*TASK GOAL*. Starting with the line that mentions "- [EvaEngine:基于Zend Framework", repeat each line verbatim until the entries end, both ends included.

*SUPPLIED INFORMATION*.
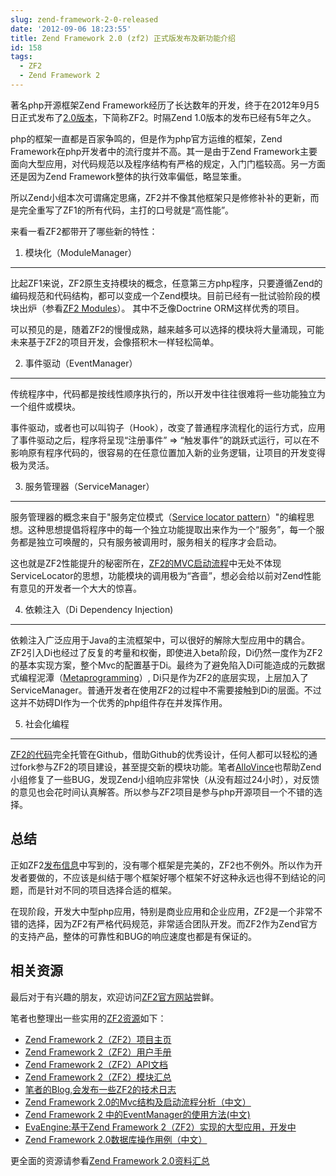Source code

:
 ```yaml
---
slug: zend-framework-2-0-released
date: '2012-09-06 18:23:55'
title: Zend Framework 2.0 (zf2) 正式版发布及新功能介绍
id: 158
tags:
  - ZF2
  - Zend Framework 2
---
```


著名php开源框架Zend Framework经历了长达数年的开发，终于在2012年9月5日正式发布了[2.0版本](http://avnpc.com/pages/zend-framework-2-0-released)，下简称ZF2。时隔Zend 1.0版本的发布已经有5年之久。 

php的框架一直都是百家争鸣的，但是作为php官方运维的框架，Zend Framework在php开发者中的流行度并不高。其一是由于Zend Framework主要面向大型应用，对代码规范以及程序结构有严格的规定，入门门槛较高。另一方面还是因为Zend Framework整体的执行效率偏低，略显笨重。

所以Zend小组本次可谓痛定思痛，ZF2并不像其他框架只是修修补补的更新，而是完全重写了ZF1的所有代码，主打的口号就是“高性能”。

来看一看ZF2都带开了哪些新的特性：


1. 模块化（ModuleManager）
-------------------------

比起ZF1来说，ZF2原生支持模块的概念，任意第三方php程序，只要遵循Zend的编码规范和代码结构，都可以变成一个Zend模块。目前已经有一批试验阶段的模块出炉（参看[ZF2 Modules](http://modules.zendframework.com/)）。 其中不乏像Doctrine ORM这样优秀的项目。

可以预见的是，随着ZF2的慢慢成熟，越来越多可以选择的模块将大量涌现，可能未来基于ZF2的项目开发，会像搭积木一样轻松简单。



2. 事件驱动（EventManager）
-----------

传统程序中，代码都是按线性顺序执行的，所以开发中往往很难将一些功能独立为一个组件或模块。

事件驱动，或者也可以叫钩子（Hook），改变了普通程序流程化的运行方式，应用了事件驱动之后，程序将呈现“注册事件” => “触发事件”的跳跃式运行，可以在不影响原有程序代码的，很容易的在任意位置加入新的业务逻辑，让项目的开发变得极为灵活。

3. 服务管理器（ServiceManager）
-----------

服务管理器的概念来自于"服务定位模式（[Service locator pattern](http://en.wikipedia.org/wiki/Service_locator_pattern)）"的编程思想。这种思想提倡将程序中的每一个独立功能提取出来作为一个“服务”，每一个服务都是独立可唤醒的，只有服务被调用时，服务相关的程序才会启动。

这也就是ZF2性能提升的秘密所在，[ZF2的MVC启动流程](http://avnpc.com/pages/zf2-mvc-process)中无处不体现ServiceLocator的思想，功能模块的调用极为“吝啬”，想必会给以前对Zend性能有意见的开发者一个大大的惊喜。

4. 依赖注入（Di Dependency Injection)
-----------

依赖注入广泛应用于Java的主流框架中，可以很好的解除大型应用中的耦合。ZF2引入Di也经过了反复的考量和权衡，即使进入beta阶段，Di仍然一度作为ZF2的基本实现方案，整个Mvc的配置基于Di。最终为了避免陷入Di可能造成的元数据式编程泥潭（[Metaprogramming](http://en.wikipedia.org/wiki/Metaprogramming)）,
Di只是作为ZF2的底层实现，上层加入了ServiceManager。普通开发者在使用ZF2的过程中不需要接触到Di的层面。不过这并不妨碍DI作为一个优秀的php组件存在并发挥作用。

5. 社会化编程
-----------

[ZF2的代码](https://github.com/zendframework/zf2/)完全托管在Github，借助Github的优秀设计，任何人都可以轻松的通过fork参与ZF2的项目建设，甚至提交新的模块功能。笔者[AlloVince](http://avnpc.com/)也帮助Zend小组修复了一些BUG，发现Zend小组响应非常快（从没有超过24小时），对反馈的意见也会花时间认真解答。所以参与ZF2项目是参与php开源项目一个不错的选择。


总结
-------

正如ZF2[发布信息](http://framework.zend.com/blog/zend-framework-2-0-0-stable-released.html)中写到的，没有哪个框架是完美的，ZF2也不例外。所以作为开发者要做的，不应该是纠结于哪个框架好哪个框架不好这种永远也得不到结论的问题，而是针对不同的项目选择合适的框架。

在现阶段，开发大中型php应用，特别是商业应用和企业应用，ZF2是一个非常不错的选择，因为ZF2有严格代码规范，非常适合团队开发。而ZF2作为Zend官方的支持产品，整体的可靠性和BUG的响应速度也都是有保证的。


相关资源
----------

最后对于有兴趣的朋友，欢迎访问[ZF2官方网站](http://framework.zend.com/)尝鲜。

笔者也整理出一些实用的[ZF2资源](http://avnpc.com/pages/zf2-summary)如下：

- [Zend Framework 2（ZF2）项目主页](http://framework.zend.com/)
- [Zend Framework 2（ZF2）用户手册](http://framework.zend.com/manual/2.0/en/index.html)
- [Zend Framework 2（ZF2）API文档](http://framework.zend.com/apidoc/2.0/namespaces/Zend.html)
- [Zend Framework 2（ZF2）模块汇总](http://modules.zendframework.com/)
- [笔者的Blog,会发布一些ZF2的技术日志](http://avnpc.com/)
- [Zend Framework 2.0的Mvc结构及启动流程分析（中文）](http://avnpc.com/pages/zf2-mvc-process)
- [Zend Framework 2 中的EventManager的使用方法(中文)](http://dongbeta.com/2012/02/eventmanager-in-zend-framework-2/)
- [EvaEngine:基于Zend Framework 2（ZF2）实现的大型应用，开发中](https://github.com/AlloVince/eva-engine)
- [Zend Framework 2.0数据库操作用例（中文）](http://avnpc.com/pages/advanced-database-select-usage-in-zf2)

更全面的资源请参看[Zend Framework 2.0资料汇总](http://avnpc.com/pages/zf2-summary)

*FINISHED EXERCISE*.
- [EvaEngine:基于Zend Framework 2（ZF2）实现的大型应用，开发中](https://github.com/AlloVince/eva-engine)
- [Zend Framework 2.0数据库操作用例（中文）](http://avnpc.com/pages/advanced-database-select-usage-in-zf2)

更全面的资源请参看[Zend Framework 2.0资料汇总](http://avnpc.com/pages/zf2-summary)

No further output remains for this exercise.